11. Extension: Multi-Dimensional Skills#

Driving is not a single skill: a driving policy that is excellent at lane-keeping may still crash at every intersection, and a unidimensional ability cannot represent that. This section points to several ways to model multi-dimensional skills and to construct a leaderboard out of vector-valued abilities.

11.1. Overview#

Every model up to this point compresses driving policy ability into a single scalar \(\theta_s \in \mathbb{R}\). Driving is multi-skill in the obvious way: lane-keeping, intersection negotiation, cut-in handling, low-speed maneuvering, and lane-changing live on largely independent axes, and a driving policy can be strong on one and weak on another. The Bench2Drive closed-loop benchmark already runs on this premise, scoring driving policies separately across 44 interactive scenario categories and compressing the numbers into 5 different driving skills [2], though the categorization requires manual annotation.

Multidimensional IRT (MIRT) [3] addresses this by lifting the latents from scalars to vectors. Two questions follow: how to model \(D > 1\) skills, and, given vector abilities, how to produce a leaderboard at all. There is no canonical total order on \(\mathbb{R}^D\), so the second question is not just a presentation choice.

11.2. Compensatory MIRT#

The smallest change is to let \(\theta_s\) become \(\vec\theta_s \in \mathbb{R}^D\), the per-item discrimination \(\alpha_n\) become a non-negative vector \(\vec\alpha_n \in \mathbb{R}^D_+\), and the per-item difficulty \(\beta_n\) become a vector \(\vec\beta_n \in \mathbb{R}^D\). The 2PL link generalises to

\[P(X_{s,n} = 1 \mid \vec\theta_s, \vec\beta_n, \vec\alpha_n) = \sigma\!\bigl(\vec\alpha_n^\top (\vec\theta_s - \vec\beta_n)\bigr).\]

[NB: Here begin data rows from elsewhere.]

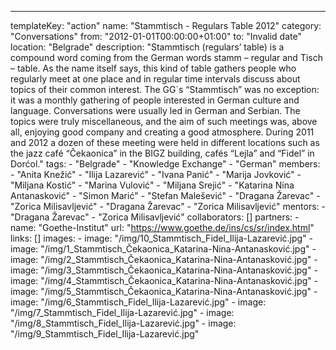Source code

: ---
  templateKey: "action"
  name: "Stammtisch - Regulars Table 2012"
  category: "Conversations"
  from: "2012-01-01T00:00:00+01:00"
  to: "Invalid date"
  location: "Belgrade"
  description: "Stammtisch (regulars’ table) is a compound word coming from the German words stamm – regular and Tisch – table. As the name itself says, this kind of table gathers people who regularly meet at one place and in regular time intervals discuss about topics of their common interest. The GG´s “Stammtischˮ was no exception: it was a monthly gathering of people interested in German culture and language. Conversations were usually led in German and Serbian. The topics were truly miscellaneous, and the aim of such meetings was, above all, enjoying good company and creating a good atmosphere. During 2011 and 2012 a dozen of these meeting were held in different locations such as the jazz café “Čekaonica” in the BIGZ building, cafés “Lejla” and “Fidel” in Dorćol."
  tags:
    - "Belgrade"
    - "Knowledge Exchange"
    - "German"
  members:
    - "Anita Knežić"
    - "Ilija Lazarević"
    - "Ivana Panić"
    - "Marija Jovković"
    - "Miljana Kostić"
    - "Marina Vulović"
    - "Miljana Srejić"
    - "Katarina Nina Antanasković"
    - "Simon Marić"
    - "Stefan Malešević"
    - "Dragana Žarevac"
    - "Zorica Milisavljević"
    - "Dragana Žarevac"
    - "Zorica Milisavljević"
  mentors:
    - "Dragana Žarevac"
    - "Zorica Milisavljević"
  collaborators: []
  partners:
    -
      name: "Goethe-Institut"
      url: "https://www.goethe.de/ins/cs/sr/index.html"
  links: []
  images:
    -
      image: "/img/10_Stammtisch_Fidel_Ilija-Lazarević.jpg"
    -
      image: "/img/1_Stammtisch_Čekaonica_Katarina-Nina-Antanasković.jpg"
    -
      image: "/img/2_Stammtisch_Čekaonica_Katarina-Nina-Antanasković.jpg"
    -
      image: "/img/3_Stammtisch_Čekaonica_Katarina-Nina-Antanasković.jpg"
    -
      image: "/img/4_Stammtisch_Čekaonica_Katarina-Nina-Antanasković.jpg"
    -
      image: "/img/5_Stammtisch_Čekaonica_Katarina-Nina-Antanasković.jpg"
    -
      image: "/img/6_Stammtisch_Fidel_Ilija-Lazarević.jpg"
    -
      image: "/img/7_Stammtisch_Fidel_Ilija-Lazarević.jpg"
    -
      image: "/img/8_Stammtisch_Fidel_Ilija-Lazarević.jpg"
    -
      image: "/img/9_Stammtisch_Fidel_Ilija-Lazarević.jpg"
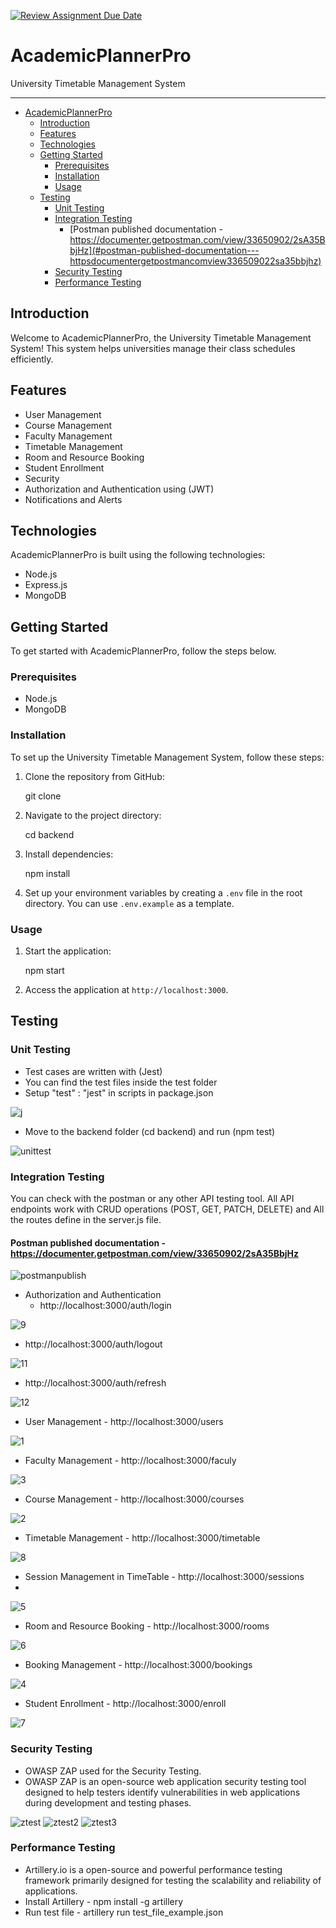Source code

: [![Review Assignment Due Date](https://classroom.github.com/assets/deadline-readme-button-24ddc0f5d75046c5622901739e7c5dd533143b0c8e959d652212380cedb1ea36.svg)](https://classroom.github.com/a/MhkFIDKy)

# AcademicPlannerPro

University Timetable Management System

---

- [AcademicPlannerPro](#academicplannerpro)
  - [Introduction](#introduction)
  - [Features](#features)
  - [Technologies](#technologies)
  - [Getting Started](#getting-started)
    - [Prerequisites](#prerequisites)
    - [Installation](#installation)
    - [Usage](#usage)
  - [Testing](#testing)
    - [Unit Testing](#unit-testing)
    - [Integration Testing](#integration-testing)
      - [Postman published documentation - https://documenter.getpostman.com/view/33650902/2sA35BbjHz](#postman-published-documentation---httpsdocumentergetpostmancomview336509022sa35bbjhz)
    - [Security Testing](#security-testing)
    - [Performance Testing](#performance-testing)

## Introduction

Welcome to AcademicPlannerPro, the University Timetable Management System! This system helps universities manage their class schedules efficiently.

## Features

- User Management
- Course Management
- Faculty Management
- Timetable Management
- Room and Resource Booking
- Student Enrollment
- Security
- Authorization and Authentication using (JWT)
- Notifications and Alerts

## Technologies

AcademicPlannerPro is built using the following technologies:

- Node.js
- Express.js
- MongoDB

## Getting Started

To get started with AcademicPlannerPro, follow the steps below.

### Prerequisites

- Node.js
- MongoDB

### Installation

To set up the University Timetable Management System, follow these steps:

1. Clone the repository from GitHub:

   git clone

2. Navigate to the project directory:

   cd backend

3. Install dependencies:

   npm install

4. Set up your environment variables by creating a `.env` file in the root directory. You can use `.env.example` as a template.

### Usage

1. Start the application:

   npm start

2. Access the application at `http://localhost:3000`.

## Testing

### Unit Testing

- Test cases are written with (Jest)
- You can find the test files inside the test folder
- Setup "test" : "jest" in scripts in package.json

![j](https://github.com/sliitcsse/assignment-01-IT21160066/assets/99235576/8c339a53-3a28-4042-b6fb-63603ece6d52)

- Move to the backend folder (cd backend) and run (npm test)

![unittest](https://github.com/sliitcsse/assignment-01-IT21160066/assets/99235576/26cf26ef-7fbb-4db8-8497-f9c3c7a995e8)

### Integration Testing

You can check with the postman or any other API testing tool.
All API endpoints work with CRUD operations (POST, GET, PATCH, DELETE) and All the routes define in the server.js file.

#### Postman published documentation - https://documenter.getpostman.com/view/33650902/2sA35BbjHz

![postmanpublish](https://github.com/sliitcsse/assignment-01-IT21160066/assets/99235576/a2d4e6c6-00f9-442d-8560-3e5e16b36262)

- Authorization and Authentication
  - http://localhost:3000/auth/login

![9](https://github.com/sliitcsse/assignment-01-IT21160066/assets/99235576/25a43f92-4961-450d-b630-bced7096f930)

  - http://localhost:3000/auth/logout

![11](https://github.com/sliitcsse/assignment-01-IT21160066/assets/99235576/1830c160-c5ca-44d7-a7b6-8259ad9db3bf)

  - http://localhost:3000/auth/refresh
    
![12](https://github.com/sliitcsse/assignment-01-IT21160066/assets/99235576/9e48e3c1-e461-4f61-a867-1d226cef486c)

- User Management - http://localhost:3000/users

![1](https://github.com/sliitcsse/assignment-01-IT21160066/assets/99235576/a2394618-85fc-4d25-b876-5d7ec648dede)

- Faculty Management - http://localhost:3000/faculy

![3](https://github.com/sliitcsse/assignment-01-IT21160066/assets/99235576/d6e9aae3-4296-466f-96db-2ba25d416802)

- Course Management - http://localhost:3000/courses

![2](https://github.com/sliitcsse/assignment-01-IT21160066/assets/99235576/22473b91-3265-4bd5-a21b-43254caf62a8)
  
- Timetable Management - http://localhost:3000/timetable

![8](https://github.com/sliitcsse/assignment-01-IT21160066/assets/99235576/3ffbd98b-c2c2-486f-8b7b-6e1099bbcb6e)

- Session Management in TimeTable - http://localhost:3000/sessions
- 
![5](https://github.com/sliitcsse/assignment-01-IT21160066/assets/99235576/b024b5c1-77fb-4506-9e18-12066453b07a)
  
- Room and Resource Booking - http://localhost:3000/rooms

![6](https://github.com/sliitcsse/assignment-01-IT21160066/assets/99235576/37db79a2-3012-48f3-83ee-8f9024a04a91)

- Booking Management - http://localhost:3000/bookings

![4](https://github.com/sliitcsse/assignment-01-IT21160066/assets/99235576/4a5970aa-ca8a-41ee-8d43-fd02de9f959e)

- Student Enrollment - http://localhost:3000/enroll
  
![7](https://github.com/sliitcsse/assignment-01-IT21160066/assets/99235576/a6a2f459-8687-4de9-9e83-96cb0670183b)

### Security Testing

- OWASP ZAP used for the Security Testing.
- OWASP ZAP is an open-source web application security testing tool designed to help testers identify vulnerabilities in web applications during development and testing phases.

![ztest](https://github.com/sliitcsse/assignment-01-IT21160066/assets/99235576/7d8ab58a-0582-48b5-a430-837a11e58347)
![ztest2](https://github.com/sliitcsse/assignment-01-IT21160066/assets/99235576/036e2d29-7fb4-448b-8c4b-f1739de1e71a)
![ztest3](https://github.com/sliitcsse/assignment-01-IT21160066/assets/99235576/a458d273-b2bb-4d3f-b4dc-bf8ae9f2dd66)


### Performance Testing

- Artillery.io is a open-source and powerful performance testing framework primarily designed for testing the scalability and reliability of applications.
- Install Artillery - npm install -g artillery
- Run test file - artillery run test_file_example.json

Strength on one skill compensates for weakness on another. A driving policy with high lane-keeping ability and low intersection ability still gets credit on an intersection route through whatever lane-keeping component the route exercises. The Beta-IRT generalisation follows the same pattern.

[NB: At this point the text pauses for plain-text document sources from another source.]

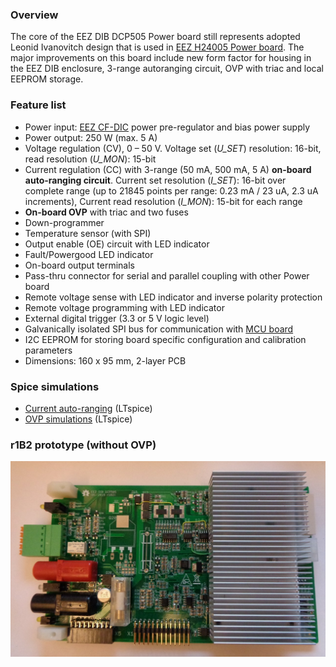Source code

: ### Overview

The core of the EEZ DIB DCP505 Power board still represents adopted Leonid Ivanovitch design that is used in [EEZ H24005 Power board](https://github.com/eez-open/psu-hw/tree/master/Power%20board). The major improvements on this board include new form factor for housing in the EEZ DIB enclosure, 3-range autoranging circuit, OVP with triac and local EEPROM storage. 

### Feature list
- Power input: [EEZ CF-DIC]((https://github.com/eez-open/CF-DIC)_) power pre-regulator and bias power supply
- Power output: 250 W (max. 5 A)
- Voltage regulation (CV), 0 – 50 V. Voltage set (_U_SET_) resolution: 16-bit, read resolution (_U_MON_): 15-bit
- Current regulation (CC) with 3-range (50 mA, 500 mA, 5 A) **on-board auto-ranging circuit**. Current set resolution (_I_SET_): 16-bit over complete range (up to 21845 points per range: 0.23 mA / 23 uA, 2.3 uA increments), Current read resolution (_I_MON_): 15-bit for each range
- **On-board OVP** with triac and two fuses
- Down-programmer
- Temperature sensor (with SPI)
- Output enable (OE) circuit with LED indicator
- Fault/Powergood LED indicator
- On-board output terminals
- Pass-thru connector for serial and parallel coupling with other Power board
- Remote voltage sense with LED indicator and inverse polarity protection
- Remote voltage programming with LED indicator
- External digital trigger (3.3 or 5 V logic level)
- Galvanically isolated SPI bus for communication with [MCU board](https://github.com/eez-open/modular-psu/tree/master/mcu)
- I2C EEPROM for storing board specific configuration and calibration parameters
- Dimensions: 160 x 95 mm, 2-layer PCB

### Spice simulations

- [Current auto-ranging](https://github.com/eez-open/modular-psu/tree/master/dcp505/Spice/Auto-ranging) (LTspice)
- [OVP simulations](https://github.com/eez-open/modular-psu/tree/master/dcp505/Spice/OVP) (LTspice)

### r1B2 prototype (without OVP)

![Top side](Images/DCP505_r1B2_prototype.jpg)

11.3. Non-Compensatory MIRT#

Compensatory MIRT lets a high score on one axis make up for a low score on another. For safety-critical driving, that does not match reality: a driving policy that is perfect at lane-keeping but cannot navigate intersections will still crash at every intersection, no matter how good the lane-keeping is. The relevant logical operation between skills is closer to AND than to a weighted sum.

Non-compensatory MIRT enforces the AND geometry by multiplying per-skill pass probabilities [3, 4]:

\[P(X_{s,n} = 1 \mid \vec\theta_s, \vec\beta_n, \vec\alpha_n) = \prod_{d=1}^D \sigma\!\bigl(\alpha_{n,d}(\theta_{s,d} - \beta_{n,d})\bigr).\]

Each route now carries a per-skill difficulty \(\beta_{n,d}\), and the route is passed only when every required skill clears its own threshold. Unlike in the compensatory form, every component of \(\vec\beta_n\) enters the likelihood independently and is identified separately, so all \(D\) thresholds per route must be estimated, which is harder when the per-route subject count is small.

11.4. How Many Skills?#

Both compensatory and non-compensatory MIRT need a choice of \(D\) before anything else. Pick \(D\) too small and the missed skills get squashed into the one axis we kept, blurring everyone’s score. Pick \(D\) too large and the extra axes are interchangeable rotations of each other with no honest interpretation. Two diagnostics on the data we already have can narrow \(D\) down before fitting any MIRT, plus a third predictive check that runs once an MIRT is fitted.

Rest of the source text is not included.